Exercise 2.61 asks us to give an implementation of adjoin-set using the ordered representation. Like element-of-set?, our implementation of adjoin-set should require only half as many steps on average as the unordered representation.

The original implementation of adjoin-set made use of element-of-set? to check and see if the new element was already a member of the set. We no longer need to do this since we need to find the exact position in the set to insert the new element. As we scan through the set looking for the right position, we can simply return the set if we encounter the element we're trying to place.

(define (adjoin-set x set)
  (cond ((null? set) (cons x '()))
        ((= x (car set)) set)
        ((< x (car set)) (cons x set))
        ((> x (car set)) (cons (car set)
                               (adjoin-set x (cdr set))))))

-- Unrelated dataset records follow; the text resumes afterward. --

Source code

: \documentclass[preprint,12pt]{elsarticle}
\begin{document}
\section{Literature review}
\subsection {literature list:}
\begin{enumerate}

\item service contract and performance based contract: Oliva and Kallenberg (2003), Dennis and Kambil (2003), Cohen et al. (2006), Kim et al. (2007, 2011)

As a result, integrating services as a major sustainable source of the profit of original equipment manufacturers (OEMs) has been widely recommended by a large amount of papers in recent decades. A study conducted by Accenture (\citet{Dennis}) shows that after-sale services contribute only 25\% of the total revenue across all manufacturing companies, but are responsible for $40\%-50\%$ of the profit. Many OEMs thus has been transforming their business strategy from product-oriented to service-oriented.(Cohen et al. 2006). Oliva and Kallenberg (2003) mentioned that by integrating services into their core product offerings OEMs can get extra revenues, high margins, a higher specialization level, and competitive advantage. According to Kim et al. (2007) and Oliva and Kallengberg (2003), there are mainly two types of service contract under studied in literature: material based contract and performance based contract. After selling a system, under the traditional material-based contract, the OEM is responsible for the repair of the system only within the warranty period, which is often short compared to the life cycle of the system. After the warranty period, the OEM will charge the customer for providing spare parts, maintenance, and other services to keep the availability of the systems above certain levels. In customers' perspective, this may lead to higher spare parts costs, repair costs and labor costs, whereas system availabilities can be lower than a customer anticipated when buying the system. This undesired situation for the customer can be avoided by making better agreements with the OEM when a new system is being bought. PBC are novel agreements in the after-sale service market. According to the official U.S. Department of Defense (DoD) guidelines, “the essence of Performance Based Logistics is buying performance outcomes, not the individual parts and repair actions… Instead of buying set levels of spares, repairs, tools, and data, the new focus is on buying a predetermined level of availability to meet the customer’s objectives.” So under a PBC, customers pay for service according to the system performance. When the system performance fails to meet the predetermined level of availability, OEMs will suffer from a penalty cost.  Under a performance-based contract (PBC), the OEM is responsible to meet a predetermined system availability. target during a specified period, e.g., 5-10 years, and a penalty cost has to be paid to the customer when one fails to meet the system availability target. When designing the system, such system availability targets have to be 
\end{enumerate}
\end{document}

There are several different conditions, and we need to cover them all. First, since we're no longer using element-of-set, we need to check to see if the set itself is null or empty. Second, if the we encounter the element we're trying to add, we can just return the set. Next, if the element we're adding is smaller than the first element of the set, we can simply cons the new element to the beginning of the set. Last, if the new element is greater than the first element of the set, we join the first element followed by the adjoin-set of the new element and the rest of the set.

> (adjoin-set 3 null)
(3)
> (adjoin-set 3 '())
(3)
> (adjoin-set 3 '(3 4 5))
(3 4 5)
> (adjoin-set 3 '(4 5 6))
(3 4 5 6)
> (adjoin-set 3 '(1 2 4 5))
(1 2 3 4 5)
> (adjoin-set 3 '(0 1 2))
(0 1 2 3)

Like element-of-set?, this implementation should only scan through half the set on average before finding the correct insertion point for the new element.

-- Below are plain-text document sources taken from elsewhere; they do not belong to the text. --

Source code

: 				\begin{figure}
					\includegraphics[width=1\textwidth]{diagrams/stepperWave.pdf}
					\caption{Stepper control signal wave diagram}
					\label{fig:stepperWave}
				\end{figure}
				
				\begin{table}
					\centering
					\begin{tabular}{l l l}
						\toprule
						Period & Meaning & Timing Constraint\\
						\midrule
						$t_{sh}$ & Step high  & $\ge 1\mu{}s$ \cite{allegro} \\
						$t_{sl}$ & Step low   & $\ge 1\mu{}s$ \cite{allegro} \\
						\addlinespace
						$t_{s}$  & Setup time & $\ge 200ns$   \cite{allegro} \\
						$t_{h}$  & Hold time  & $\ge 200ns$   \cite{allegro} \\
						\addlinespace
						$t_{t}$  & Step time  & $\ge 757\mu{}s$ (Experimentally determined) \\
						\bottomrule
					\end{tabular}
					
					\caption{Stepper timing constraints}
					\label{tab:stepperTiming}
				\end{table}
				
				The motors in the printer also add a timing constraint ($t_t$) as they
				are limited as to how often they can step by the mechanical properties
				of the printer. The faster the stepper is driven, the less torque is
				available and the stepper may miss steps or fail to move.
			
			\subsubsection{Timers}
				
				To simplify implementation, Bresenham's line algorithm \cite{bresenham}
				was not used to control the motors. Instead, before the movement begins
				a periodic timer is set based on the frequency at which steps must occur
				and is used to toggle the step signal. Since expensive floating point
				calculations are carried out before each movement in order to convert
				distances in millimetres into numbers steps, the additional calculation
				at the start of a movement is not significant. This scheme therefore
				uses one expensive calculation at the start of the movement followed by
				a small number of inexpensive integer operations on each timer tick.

Exercise 2.62 asks us to give a $O(n)$ implementation of union-set for sets represented as ordered lists. Since the two sets are in order, we can simply step through each set comparing the first elements of each. At each step we decide which of the first two elements to place in the resulting set.

(define (union-set set1 set2)
  (cond ((null? set1) set2)
        ((null? set2) set1)
        ((= (car set1) (car set2))
         (cons (car set1) (union-set (cdr set1) (cdr set2))))
        ((< (car set1) (car set2))
         (cons (car set1) (union-set (cdr set1) set2)))
        (else (cons (car set2) (union-set set1 (cdr set2))))))

Anyone familiar with the mergesort algorithm will quickly recognize that this implementation of union-set is almost exactly the same procedure as the merge subroutine. It's purpose is to quickly merge two sorted lists into one. The only difference is that the union-set implementation above only keeps one copy of duplicate elements.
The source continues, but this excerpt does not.